AIM OF THE EXERCISE: Below are records to write out again, exactly as they read.

PROVIDED RECORDS:
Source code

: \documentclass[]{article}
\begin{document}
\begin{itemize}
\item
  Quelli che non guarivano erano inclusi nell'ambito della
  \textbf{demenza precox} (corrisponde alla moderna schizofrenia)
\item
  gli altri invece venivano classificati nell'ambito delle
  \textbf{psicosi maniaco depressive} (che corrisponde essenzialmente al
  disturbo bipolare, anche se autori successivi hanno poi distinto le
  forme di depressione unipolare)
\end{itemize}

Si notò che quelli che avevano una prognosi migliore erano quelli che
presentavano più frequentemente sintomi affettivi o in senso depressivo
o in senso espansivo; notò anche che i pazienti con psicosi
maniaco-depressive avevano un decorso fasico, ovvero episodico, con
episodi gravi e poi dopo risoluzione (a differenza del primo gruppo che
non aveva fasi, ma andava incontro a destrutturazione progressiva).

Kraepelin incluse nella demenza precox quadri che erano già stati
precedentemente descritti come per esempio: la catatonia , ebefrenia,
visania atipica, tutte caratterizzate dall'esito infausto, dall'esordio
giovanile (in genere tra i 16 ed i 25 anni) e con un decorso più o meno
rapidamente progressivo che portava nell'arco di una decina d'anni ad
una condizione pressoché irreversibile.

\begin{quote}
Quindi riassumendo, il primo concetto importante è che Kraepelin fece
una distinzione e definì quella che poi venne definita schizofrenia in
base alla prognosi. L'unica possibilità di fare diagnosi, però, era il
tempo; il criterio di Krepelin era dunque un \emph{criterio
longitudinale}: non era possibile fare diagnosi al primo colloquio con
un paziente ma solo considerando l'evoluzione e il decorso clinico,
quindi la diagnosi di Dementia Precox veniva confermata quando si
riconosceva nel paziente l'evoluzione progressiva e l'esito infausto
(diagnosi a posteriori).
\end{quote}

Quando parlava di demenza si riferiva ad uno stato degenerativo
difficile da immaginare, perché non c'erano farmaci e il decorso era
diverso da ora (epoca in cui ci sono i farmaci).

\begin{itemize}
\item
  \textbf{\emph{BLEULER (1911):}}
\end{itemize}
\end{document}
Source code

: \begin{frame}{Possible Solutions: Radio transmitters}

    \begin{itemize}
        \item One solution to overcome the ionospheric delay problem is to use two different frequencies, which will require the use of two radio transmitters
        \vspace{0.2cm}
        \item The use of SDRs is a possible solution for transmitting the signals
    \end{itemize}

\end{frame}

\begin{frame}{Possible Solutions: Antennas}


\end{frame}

YOUR RESPONSE:
Source code

: \documentclass[]{article}
\begin{document}
\begin{itemize}
\item
  Quelli che non guarivano erano inclusi nell'ambito della
  \textbf{demenza precox} (corrisponde alla moderna schizofrenia)
\item
  gli altri invece venivano classificati nell'ambito delle
  \textbf{psicosi maniaco depressive} (che corrisponde essenzialmente al
  disturbo bipolare, anche se autori successivi hanno poi distinto le
  forme di depressione unipolare)
\end{itemize}

Si notò che quelli che avevano una prognosi migliore erano quelli che
presentavano più frequentemente sintomi affettivi o in senso depressivo
o in senso espansivo; notò anche che i pazienti con psicosi
maniaco-depressive avevano un decorso fasico, ovvero episodico, con
episodi gravi e poi dopo risoluzione (a differenza del primo gruppo che
non aveva fasi, ma andava incontro a destrutturazione progressiva).

Kraepelin incluse nella demenza precox quadri che erano già stati
precedentemente descritti come per esempio: la catatonia , ebefrenia,
visania atipica, tutte caratterizzate dall'esito infausto, dall'esordio
giovanile (in genere tra i 16 ed i 25 anni) e con un decorso più o meno
rapidamente progressivo che portava nell'arco di una decina d'anni ad
una condizione pressoché irreversibile.

\begin{quote}
Quindi riassumendo, il primo concetto importante è che Kraepelin fece
una distinzione e definì quella che poi venne definita schizofrenia in
base alla prognosi. L'unica possibilità di fare diagnosi, però, era il
tempo; il criterio di Krepelin era dunque un \emph{criterio
longitudinale}: non era possibile fare diagnosi al primo colloquio con
un paziente ma solo considerando l'evoluzione e il decorso clinico,
quindi la diagnosi di Dementia Precox veniva confermata quando si
riconosceva nel paziente l'evoluzione progressiva e l'esito infausto
(diagnosi a posteriori).
\end{quote}

Quando parlava di demenza si riferiva ad uno stato degenerativo
difficile da immaginare, perché non c'erano farmaci e il decorso era
diverso da ora (epoca in cui ci sono i farmaci).

\begin{itemize}
\item
  \textbf{\emph{BLEULER (1911):}}
\end{itemize}
\end{document}
Source code

: \begin{frame}{Possible Solutions: Radio transmitters}

    \begin{itemize}
        \item One solution to overcome the ionospheric delay problem is to use two different frequencies, which will require the use of two radio transmitters
        \vspace{0.2cm}
        \item The use of SDRs is a possible solution for transmitting the signals
    \end{itemize}

\end{frame}

\begin{frame}{Possible Solutions: Antennas}


\end{frame}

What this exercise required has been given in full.